● **WHAT IS BEING ASKED**:
Retrieve every line of the data holding the word "selected".

● **Document images with source code**:

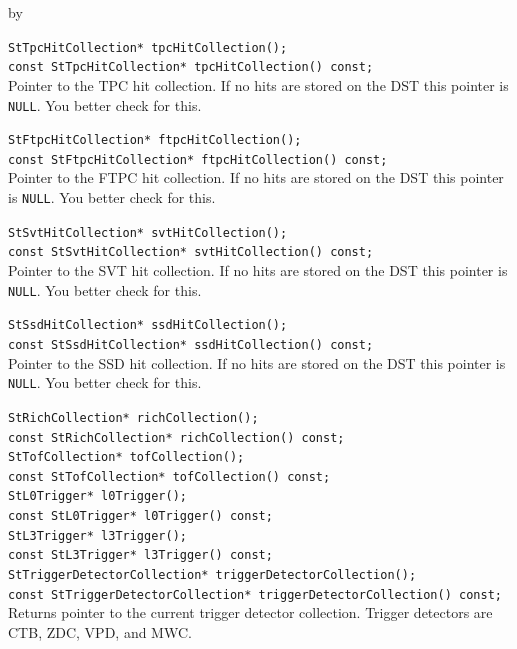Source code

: \documentclass[twoside]{article}
\newcommand{\entrylabel}[1]{\mbox{\textbf{{#1}}}\hfil}%
\newenvironment{entry}
{\begin{list}{}%
    {\renewcommand{\makelabel}{\entrylabel}%
     \setlength{\labelwidth}{90pt}%
     \setlength{\leftmargin}{\labelwidth}
     \advance\leftmargin by \labelsep%
      }%
    }%
  {\end{list}}
\newcommand{\Entrylabel}[1]%
{\raisebox{0pt}[1ex][0pt]{\makebox[\labelwidth][l]%
    {\parbox[t]{\labelwidth}{\hspace{0pt}\textbf{{#1}}}}}}
\newenvironment{Entry}%
{\renewcommand{\entrylabel}{\Entrylabel}\begin{entry}}%
  {\end{entry}}
\begin{document}
\begin{Entry}
    \verb+StTpcHitCollection* tpcHitCollection();+\\
    \verb+const StTpcHitCollection* tpcHitCollection() const;+\\
    Pointer to the TPC hit collection. If no hits are stored on the
    DST this pointer is \texttt{NULL}. You better check for this.
    
    \verb+StFtpcHitCollection* ftpcHitCollection();+\\
    \verb+const StFtpcHitCollection* ftpcHitCollection() const;+\\
    Pointer to the FTPC hit collection. If no hits are stored on the
    DST this pointer is \texttt{NULL}. You better check for this.

    \verb+StSvtHitCollection* svtHitCollection();+\\
    \verb+const StSvtHitCollection* svtHitCollection() const;+\\
    Pointer to the SVT hit collection. If no hits are stored on the
    DST this pointer is \texttt{NULL}. You better check for this.    

    \verb+StSsdHitCollection* ssdHitCollection();+\\
    \verb+const StSsdHitCollection* ssdHitCollection() const;+\\
    Pointer to the SSD hit collection. If no hits are stored on the
    DST this pointer is \texttt{NULL}. You better check for this.   

    \verb+StRichCollection* richCollection();+\\
    \verb+const StRichCollection* richCollection() const;+\\

    \verb+StTofCollection* tofCollection();+\\
    \verb+const StTofCollection* tofCollection() const;+\\

    \verb+StL0Trigger* l0Trigger();+\\
    \verb+const StL0Trigger* l0Trigger() const;+\\

    \verb+StL3Trigger* l3Trigger();+\\
    \verb+const StL3Trigger* l3Trigger() const;+\\

    \verb+StTriggerDetectorCollection* triggerDetectorCollection();+\\
    \verb+const StTriggerDetectorCollection* triggerDetectorCollection() const;+\\
    Returns pointer to the current trigger detector collection.
    Trigger detectors are CTB, ZDC, VPD, and MWC.
    

\end{Entry}
\end{document}
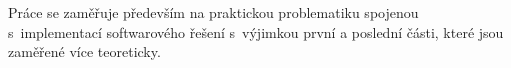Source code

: Práce se zaměřuje především na praktickou problematiku spojenou s~implementací softwarového řešení s~výjimkou první a poslední části, které jsou zaměřené více teoreticky.






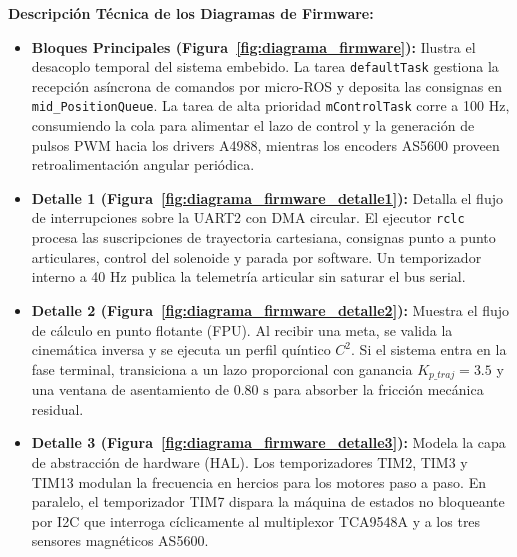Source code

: \documentclass[12pt, a4paper]{report}
\begin{document}
\textbf{Descripción Técnica de los Diagramas de Firmware:}
\begin{itemize}
    \item \textbf{Bloques Principales (Figura~\ref{fig:diagrama_firmware}):} Ilustra el desacoplo temporal del sistema embebido. La tarea \texttt{defaultTask} gestiona la recepción asíncrona de comandos por micro-ROS y deposita las consignas en \texttt{mid\_PositionQueue}. La tarea de alta prioridad \texttt{mControlTask} corre a 100 Hz, consumiendo la cola para alimentar el lazo de control y la generación de pulsos PWM hacia los drivers A4988, mientras los encoders AS5600 proveen retroalimentación angular periódica.
    \item \textbf{Detalle 1 (Figura~\ref{fig:diagrama_firmware_detalle1}):} Detalla el flujo de interrupciones sobre la UART2 con DMA circular. El ejecutor \texttt{rclc} procesa las suscripciones de trayectoria cartesiana, consignas punto a punto articulares, control del solenoide y parada por software. Un temporizador interno a 40 Hz publica la telemetría articular sin saturar el bus serial.
    \item \textbf{Detalle 2 (Figura~\ref{fig:diagrama_firmware_detalle2}):} Muestra el flujo de cálculo en punto flotante (FPU). Al recibir una meta, se valida la cinemática inversa y se ejecuta un perfil quíntico $C^2$. Si el sistema entra en la fase terminal, transiciona a un lazo proporcional con ganancia $K_{p\_traj} = 3.5$ y una ventana de asentamiento de $0.80\text{ s}$ para absorber la fricción mecánica residual.
    \item \textbf{Detalle 3 (Figura~\ref{fig:diagrama_firmware_detalle3}):} Modela la capa de abstracción de hardware (HAL). Los temporizadores TIM2, TIM3 y TIM13 modulan la frecuencia en hercios para los motores paso a paso. En paralelo, el temporizador TIM7 dispara la máquina de estados no bloqueante por I2C que interroga cíclicamente al multiplexor TCA9548A y a los tres sensores magnéticos AS5600.
\end{itemize}
\end{document}
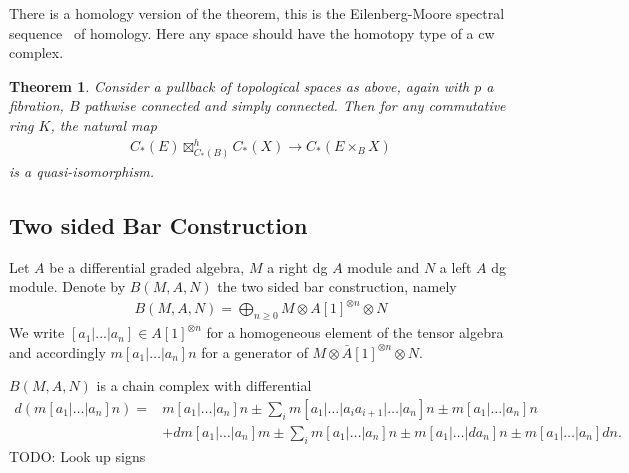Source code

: \documentclass{scrartcl}
\theoremstyle{plain}
\newtheorem{theorem}{Theorem}[section]
\theoremstyle{definition}
\begin{document}
There is a homology version of the theorem, this is the Eilenberg-Moore spectral sequence~\cite{eilenberg1966homology} of homology. Here any space should have the homotopy type of a cw complex.

\begin{theorem}
    Consider a pullback of topological spaces as above, again with $p$ a fibration, $B$ pathwise connected and simply connected. Then for any commutative ring $K$, the natural map
    \begin{align*}
        C_*(E)\boxtimes_{C_*(B)}^h C_*(X) \to C_*(E\times_B X)
    \end{align*}
    is a quasi-isomorphism.
\end{theorem}


\subsection{Two sided Bar Construction}\label{subseq:bar_construction}
Let $A$ be a differential graded algebra, $M$ a right dg $A$ module and $N$ a left $A$ dg module. Denote by $B(M, A, N)$ the two sided bar construction, namely 
\begin{align*}
    B(M, A, N) = \bigoplus_{n\geq 0} M\otimes A[1]^{\otimes n} \otimes N
\end{align*}
We write $[a_1|\dots|a_n]\in A[1]^{\otimes n}$ for a homogeneous element of the tensor algebra and accordingly $m[a_1|\dots|a_n]n$ for a generator of $M\otimes \bar A[1]^{\otimes n}\otimes N$.


$B(M, A, N)$ is a chain complex with differential 
\begin{align*}d(m[a_1|\dots|a_n]n) =& m [a_1|\dots|a_n]n \pm \sum_i m[a_1|\dots|a_i a_{i+1}| \dots|a_n]n \pm m[a_1|\dots|a_n] n\\& + dm[a_1|\dots|a_n]m \pm \sum_i m[a_1|\dots|a_n]n \pm m[a_1|\dots|d a_n]n \pm m[a_1|\dots|a_n]dn.
\end{align*}
TODO: Look up signs
\end{document}
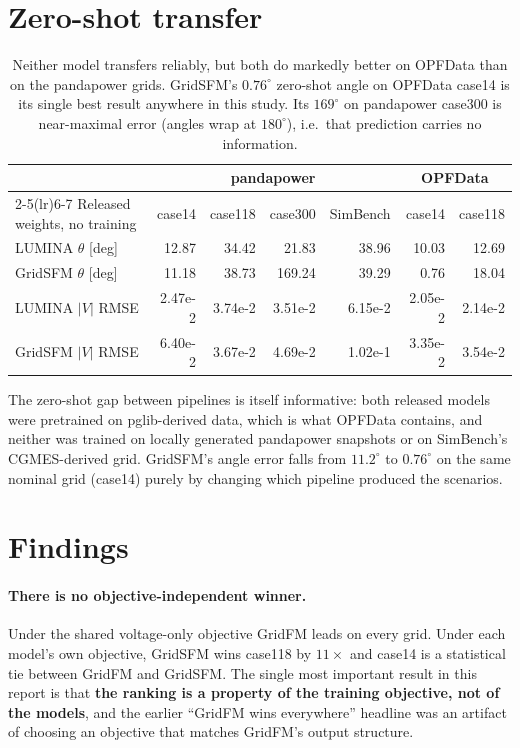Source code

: \documentclass[10pt]{article}
\begin{document}
\section{Zero-shot transfer}

\begin{table}[H]
\centering
\small
\begin{tabular}{lrrrrrr}
\toprule
 & \multicolumn{4}{c}{pandapower} & \multicolumn{2}{c}{OPFData} \\
\cmidrule(lr){2-5}\cmidrule(lr){6-7}
Released weights, no training & case14 & case118 & case300 & SimBench & case14 & case118 \\
\midrule
LUMINA \(\theta\) [deg]  & 12.87 & 34.42 & 21.83 & 38.96 & 10.03 & 12.69 \\
GridSFM \(\theta\) [deg] & 11.18 & 38.73 & 169.24 & 39.29 & 0.76 & 18.04 \\
LUMINA \(|V|\) RMSE      & 2.47e-2 & 3.74e-2 & 3.51e-2 & 6.15e-2 & 2.05e-2 & 2.14e-2 \\
GridSFM \(|V|\) RMSE     & 6.40e-2 & 3.67e-2 & 4.69e-2 & 1.02e-1 & 3.35e-2 & 3.54e-2 \\
\bottomrule
\end{tabular}
\caption{Neither model transfers reliably, but both do markedly better on
OPFData than on the pandapower grids. GridSFM's \(0.76^\circ\) zero-shot angle
on OPFData case14 is its single best result anywhere in this study.
Its \(169^\circ\) on pandapower case300 is near-maximal error (angles wrap at
\(180^\circ\)), i.e.\ that prediction carries no information.}
\end{table}

The zero-shot gap between pipelines is itself informative: both released models
were pretrained on pglib-derived data, which is what OPFData contains, and
neither was trained on locally generated pandapower snapshots or on SimBench's
CGMES-derived grid. GridSFM's angle error falls from \(11.2^\circ\) to
\(0.76^\circ\) on the same nominal grid (case14) purely by changing which
pipeline produced the scenarios.

\section{Findings}

\paragraph{There is no objective-independent winner.} Under the shared
voltage-only objective GridFM leads on every grid. Under each model's own
objective, GridSFM wins case118 by \(11\times\) and case14 is a statistical tie
between GridFM and GridSFM. The single most important result in this report is
that \textbf{the ranking is a property of the training objective, not of the
models}, and the earlier ``GridFM wins everywhere'' headline was an artifact of
choosing an objective that matches GridFM's output structure.
\end{document}
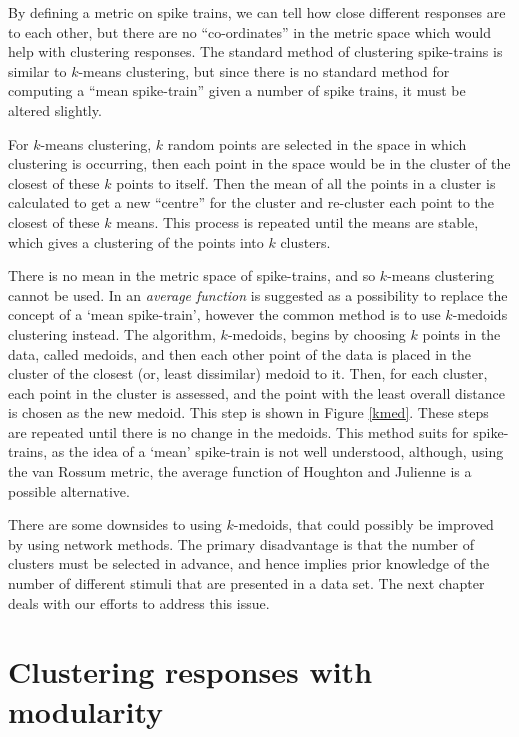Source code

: By defining a metric on spike trains, we can tell how close different responses 
are to each other, but there are no ``co-ordinates'' in the metric space which 
would help with clustering responses.  The standard method of clustering 
spike-trains is similar to $k$-means clustering, but since there is no standard 
method for computing a ``mean spike-train'' given a number of spike trains, it 
must be altered slightly.

For $k$-means clustering, $k$ random points are selected in the space in which 
clustering is occurring, then each point in the space would be in the cluster of 
the closest of these $k$ points to itself.  Then the mean of all 
the points in a cluster is calculated to get a new ``centre'' for the cluster and re-cluster 
each point to the closest of these $k$ means.  This process is repeated until 
the means are stable, which gives a clustering of the points into $k$ clusters.

There is no mean in the metric space of spike-trains, and so  
$k$-means clustering cannot be used.  In \cite{JulienneHoughton2012a} an \emph{average function} is suggested as a possibility to replace the concept of a `mean spike-train', however  the common method is to use $k$-medoids clustering instead.  The algorithm, 
$k$-medoids, begins by choosing $k$ points in the data, called medoids, 
and then  each other point of the data is placed in the cluster of the 
closest (or, least dissimilar) medoid to it.  Then, for each cluster, 
 each point in the cluster is assessed, and the point with 
the least overall distance is chosen as the new medoid. This step is shown in Figure 
\ref{kmed}. These steps are repeated until there is no change in the 
medoids.  This method suits for spike-trains, as the idea of a `mean'
spike-train is not well understood, although, using the van Rossum metric, the average function of Houghton and Julienne is a possible alternative.

There are some downsides to using $k$-medoids, that could possibly be 
improved by using network methods.  The primary disadvantage is that the number of 
 clusters must be selected in advance, and hence implies prior knowledge of the number of different 
stimuli that are presented in a data set.  The next chapter deals with our 
efforts to address this issue.



\section{Clustering responses with modularity}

● **ANSWER TO THIS PROBLEM**:
For $k$-means clustering, $k$ random points are selected in the space in which 
 clusters must be selected in advance, and hence implies prior knowledge of the number of different 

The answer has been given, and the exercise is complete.